Siamo nel 1968, l’anno della rivolta giovanile, della contestazione. Forse l’Italia scopre di avere paura del nuovo, di un vento di cambiamento che può minacciare l’ordine costituito e lo status quo? Nel codice penale italiano viene scovato un vecchio relitto dell’epoca fascista, il reato di plagio, per il quale Braibanti rimarrà unico condannato nel secondo dopoguerra.
Non paga di aver denunciato Braibanti, la famiglia fa rinchiudere in ospedale psichiatrico Ettore, che viene sottoposto a ripetute sedute di elettroshock, che ne compromettono inesorabilmente l’equilibrio e l’integrità mentale. Per la famiglia dunque è più accettabile che il figlio rimanga inabile e menomato mentalmente piuttosto che riconoscerne l’omosessualità. Per la famiglia e per la società italiana.
Nel film il personaggio di Elio Germano, un giornalista dell’Unità libero e non allineato ai dettami di partito, rappresenta tutta quella parte di opinione pubblica italiana che tentò di mantenere una libertà di pensiero e di giudizio di fronte a un caso apertamente segnato da pregiudizi e malafede.
Durante il processo si scatenerà un forte movimento di protesta, la causa di Braibanti verrà difesa da intellettuali come Elsa Morante, Alberto Moravia, Umberto Eco, Pier Paolo Pasolini, ma non fu sufficiente a evitare la condanna.
Il film però dà conto solo in parte del circo mediatico e del movimento di opinione che si sviluppò intorno al processo, solo nella misura necessaria per dare l’idea della portata degli eventi e le loro ripercussioni sulle vite dei due protagonisti, entrambi segnati indelebilmente da un processo ingiusto e di parte.

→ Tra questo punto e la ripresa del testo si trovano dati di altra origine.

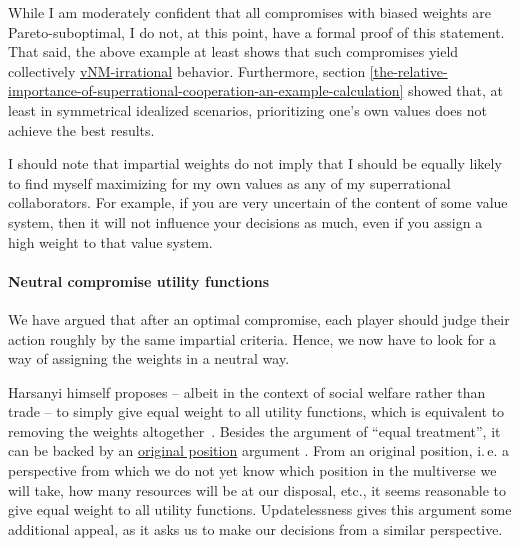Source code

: While I am moderately confident that all compromises with biased weights
are Pareto-suboptimal, I do not, at this point, have a formal proof of
this statement. That said, the above example at least shows that such
compromises yield collectively
\href{https://en.wikipedia.org/wiki/Von_Neumann\%E2\%80\%93Morgenstern_utility_theorem\#The_axioms}{vNM-irrational}
behavior. Furthermore, section
\ref{the-relative-importance-of-superrational-cooperation-an-example-calculation} showed that, at least in symmetrical idealized
scenarios, prioritizing one's own values does not achieve the best
results.

I should note that impartial weights do not imply that I should be
equally likely to find myself maximizing for my own values as any of my
superrational collaborators. For example, if you are very uncertain of
the content of some value system, then it will not influence your
decisions as much, even if you assign a high weight to that value
system.

\paragraph{Neutral compromise utility
functions}\label{neutral-compromise-utility-functions}

We have argued that after an optimal compromise, each player should
judge their action roughly by the same impartial criteria. Hence, we now
have to look for a way of assigning the weights in a neutral way.

Harsanyi himself proposes -- albeit in
the context of social welfare rather than trade -- to simply give equal
weight to all utility functions, which is equivalent to removing the
weights altogether~\parencite{Harsanyi1979-ac}. Besides the argument of ``equal treatment'', it can
be backed by an
\href{https://en.wikipedia.org/wiki/Original_position}{original
position} argument
\parencite{Harsanyi1953-mj,Harsanyi1955-ou,Freeman2016-kg}.
From an original position, i.\,e. a perspective from which we do not yet
know which position in the multiverse we will take, how many resources
will be at our disposal, etc., it seems reasonable to give equal weight
to all utility functions. Updatelessness gives this argument some
additional appeal, as it asks us to make our decisions from a similar
perspective.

Più interessante per il regista è focalizzarsi appunto sull’umanità compromessa di Aldo ed Ettore, che hanno i volti – ardenti e vitali nella prima parte, sofferenti e lacerati nella seconda – di due attori meravigliosi: Luigi Lo Cascio e Leonardo Maltese. Non ha bisogno di presentazioni il primo, che ci ha abituati a interpretazioni magnifiche; al suo esordio il secondo, una vera sorpresa, intenso e vero in tutto il ventaglio delle espressioni che prendono forma sul suo volto nel corso del film.